Une survie inattendue
Finotto a étudié les cellules souches de glioblastome de sept patients collectées par des scientifiques du laboratoire De Smet, qui établit une banque de tissus vivants d’échantillons de glioblastome. Elle les a injectés dans des embryons de poisson zèbre, créant ainsi des modèles de xénogreffe – un avatar pour chaque patient spécifique. Lorsqu’elle a photographié les embryons en direct, il est apparu que les cellules du glioblastome s’étaient bien adaptées à leur nouvel environnement. Elle a vu le système immunitaire du poisson zèbre envoyer des macrophages dans le cadre d’une réponse immunitaire visant à contrôler la tumeur. Mais comme c’est typique dans le cas du glioblastome, les macrophages ont été supprimés. Les tumeurs disposent de plusieurs mécanismes pour reprogrammer les macrophages afin de les aider à se développer.

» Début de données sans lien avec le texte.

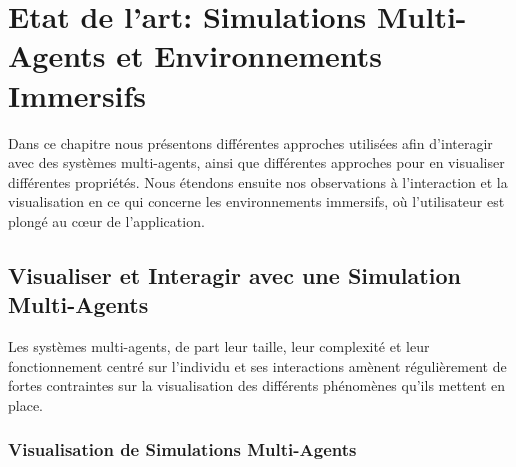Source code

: \chapter{Etat de l'art: Simulations Multi-Agents et Environnements Immersifs}
\label{ChapitreEAVR}

	Dans ce chapitre nous présentons différentes approches utilisées afin d'interagir avec des systèmes multi-agents, ainsi que différentes approches pour en visualiser différentes propriétés. Nous étendons ensuite nos observations à l'interaction et la visualisation en ce qui concerne les environnements immersifs, où l'utilisateur est plongé au cœur de l'application.
	

	\section{Visualiser et Interagir avec une Simulation Multi-Agents}
		
	Les systèmes multi-agents, de part leur taille, leur complexité et leur fonctionnement centré sur l'individu et ses interactions amènent régulièrement de fortes contraintes sur la visualisation des différents phénomènes qu'ils mettent en place.		
		
		\subsection{Visualisation de Simulations Multi-Agents}
		
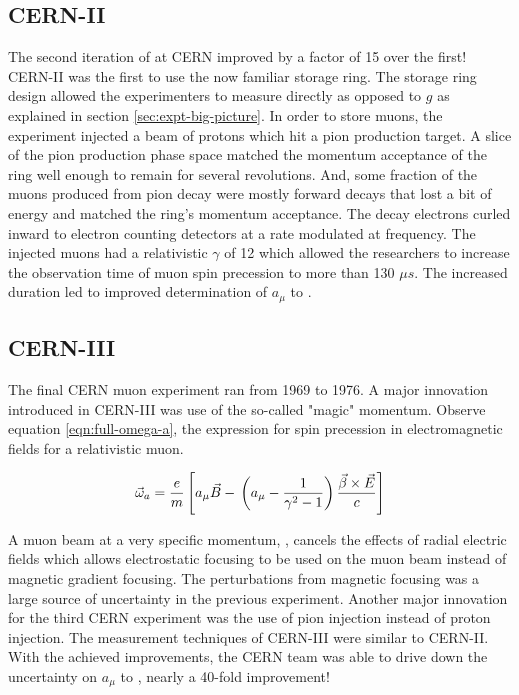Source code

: \subsection{CERN-II}
The second iteration of \mugmtwo at CERN improved by a factor of 15 over the first!  CERN-II was the first \mugmtwo to use the now familiar storage ring.  The storage ring design allowed the experimenters to measure \gmtwo directly as opposed to $g$ as explained in section \ref{sec:expt-big-picture}. In order to store muons, the experiment injected a beam of protons which hit a pion production target.  A slice of the pion production phase space matched the momentum acceptance of the ring well enough to remain for several revolutions. And, some fraction of the muons produced from pion decay were mostly forward decays that lost a bit of energy and matched the ring's momentum acceptance.  The decay electrons curled inward to electron counting detectors at a rate modulated at \gmtwo frequency.  The injected muons had a relativistic $\gamma$ of 12 which allowed the researchers to increase the observation time of muon spin precession to more than 130 $\mu s$.  The increased duration led to improved determination of $a_\mu$ to \cite{47y-muon-g-2}.

\subsection{CERN-III}
The final CERN muon \gmtwo experiment ran from 1969 to 1976.  A major innovation introduced in CERN-III was use of the so-called "magic" momentum. Observe equation \ref{eqn:full-omega-a}, the expression for spin precession in electromagnetic fields for a relativistic muon.

\begin{equation}
\label{eqn:full-omega-a}
\vec{\omega}_a = \frac{e}{m} \left[ a_\mu \vec{B} - \\
\left(a_\mu - \frac{1}{\gamma^2 - 1} \right) \\
\frac{\vec{\beta} \times \vec{E}}{c} \right]
\end{equation}

\noindent A muon beam at a very specific momentum, \pmagic, cancels the effects of radial electric fields which allows electrostatic focusing to be used on the muon beam instead of magnetic gradient focusing.  The perturbations from magnetic focusing was a large source of uncertainty in the previous experiment.  Another major innovation for the third CERN experiment was the use of pion injection instead of proton injection.  The measurement techniques of CERN-III were similar to CERN-II.  With the achieved improvements, the CERN team was able to drive down the uncertainty on $a_\mu$ to \cite{47y-muon-g-2}, nearly a 40-fold improvement!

« Nous voulions apprendre comment ramener les macrophages à un état attaquant les tumeurs », explique Finotto. Et un indice est apparu lorsqu’ils ont remarqué que la tumeur d’un patient ne supprimait pas la réponse normale des macrophages.
« En examinant de plus près les détails médicaux, nous avons découvert que ce patient était ce que nous appelons un ‘survivant à long terme' », explique De Smet de la KU Leuven. « C’est un terme utilisé pour désigner les patients atteints de glioblastome ayant une survie de plus de cinq ans, ce qui est exceptionnellement rare dans ce cancer du cerveau. »
Plateforme de tests
Leur curiosité à l’égard du patient est devenue le moteur du projet, explique Finotto. Lorsqu’ils ont cultivé ensemble les cellules tumorales et les macrophages et effectué le séquençage de l’ARN unicellulaire, ils ont appris qu’un gène, LGALS1, a été régulée négativement dans la tumeur du survivant à long terme par rapport aux autres. Des études antérieures ont également montré que la réduction au silence des LGALS1 dans les cellules de glioblastome peut entraîner une survie plus longue.

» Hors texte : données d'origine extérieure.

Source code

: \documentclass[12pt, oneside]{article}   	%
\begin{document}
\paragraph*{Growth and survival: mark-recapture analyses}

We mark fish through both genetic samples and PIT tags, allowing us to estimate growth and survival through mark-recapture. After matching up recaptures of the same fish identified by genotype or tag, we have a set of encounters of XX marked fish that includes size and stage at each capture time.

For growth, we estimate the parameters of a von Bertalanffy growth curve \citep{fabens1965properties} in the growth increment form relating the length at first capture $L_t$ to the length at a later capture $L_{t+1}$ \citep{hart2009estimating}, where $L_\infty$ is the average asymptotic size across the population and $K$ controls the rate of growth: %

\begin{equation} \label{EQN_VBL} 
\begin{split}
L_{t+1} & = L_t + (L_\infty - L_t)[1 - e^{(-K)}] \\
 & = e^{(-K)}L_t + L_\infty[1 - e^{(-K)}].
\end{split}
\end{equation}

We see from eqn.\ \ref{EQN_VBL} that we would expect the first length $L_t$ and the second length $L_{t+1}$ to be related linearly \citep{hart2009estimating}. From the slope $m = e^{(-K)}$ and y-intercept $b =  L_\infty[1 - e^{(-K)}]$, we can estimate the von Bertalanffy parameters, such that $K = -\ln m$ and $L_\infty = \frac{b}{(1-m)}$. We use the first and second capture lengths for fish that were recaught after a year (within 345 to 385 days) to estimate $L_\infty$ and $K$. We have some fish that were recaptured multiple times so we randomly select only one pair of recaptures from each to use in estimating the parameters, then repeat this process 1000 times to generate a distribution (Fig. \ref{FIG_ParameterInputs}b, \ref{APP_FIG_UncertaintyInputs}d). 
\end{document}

Les scientifiques ont confirmé leurs résultats en supprimant le gène dans l’échantillon d’un autre patient et ont observé dans les modèles de poisson zèbre que la tumeur est devenue moins invasive.
Cette plateforme pourrait être utilisée pour identifier des cibles prometteuses autres que LGALS1 pour le traitement du glioblastome, dit Finotto. Et avec un peu de raffinement, les avatars du poisson zèbre pourraient être utilisés pour identifier les traitements qui fonctionneront. Les chercheurs pourraient étudier si les cellules tumorales de patients particuliers greffés sur du poisson zèbre réagissent lorsqu’elles sont traitées avec divers médicaments afin de trouver ceux qui conduisent à une régression tumorale, explique Gerhardt.
« Armés de ces informations, nous pourrions informer l’oncologue et l’aider à prendre des décisions thérapeutiques plus éclairées pour le patient », explique De Smet.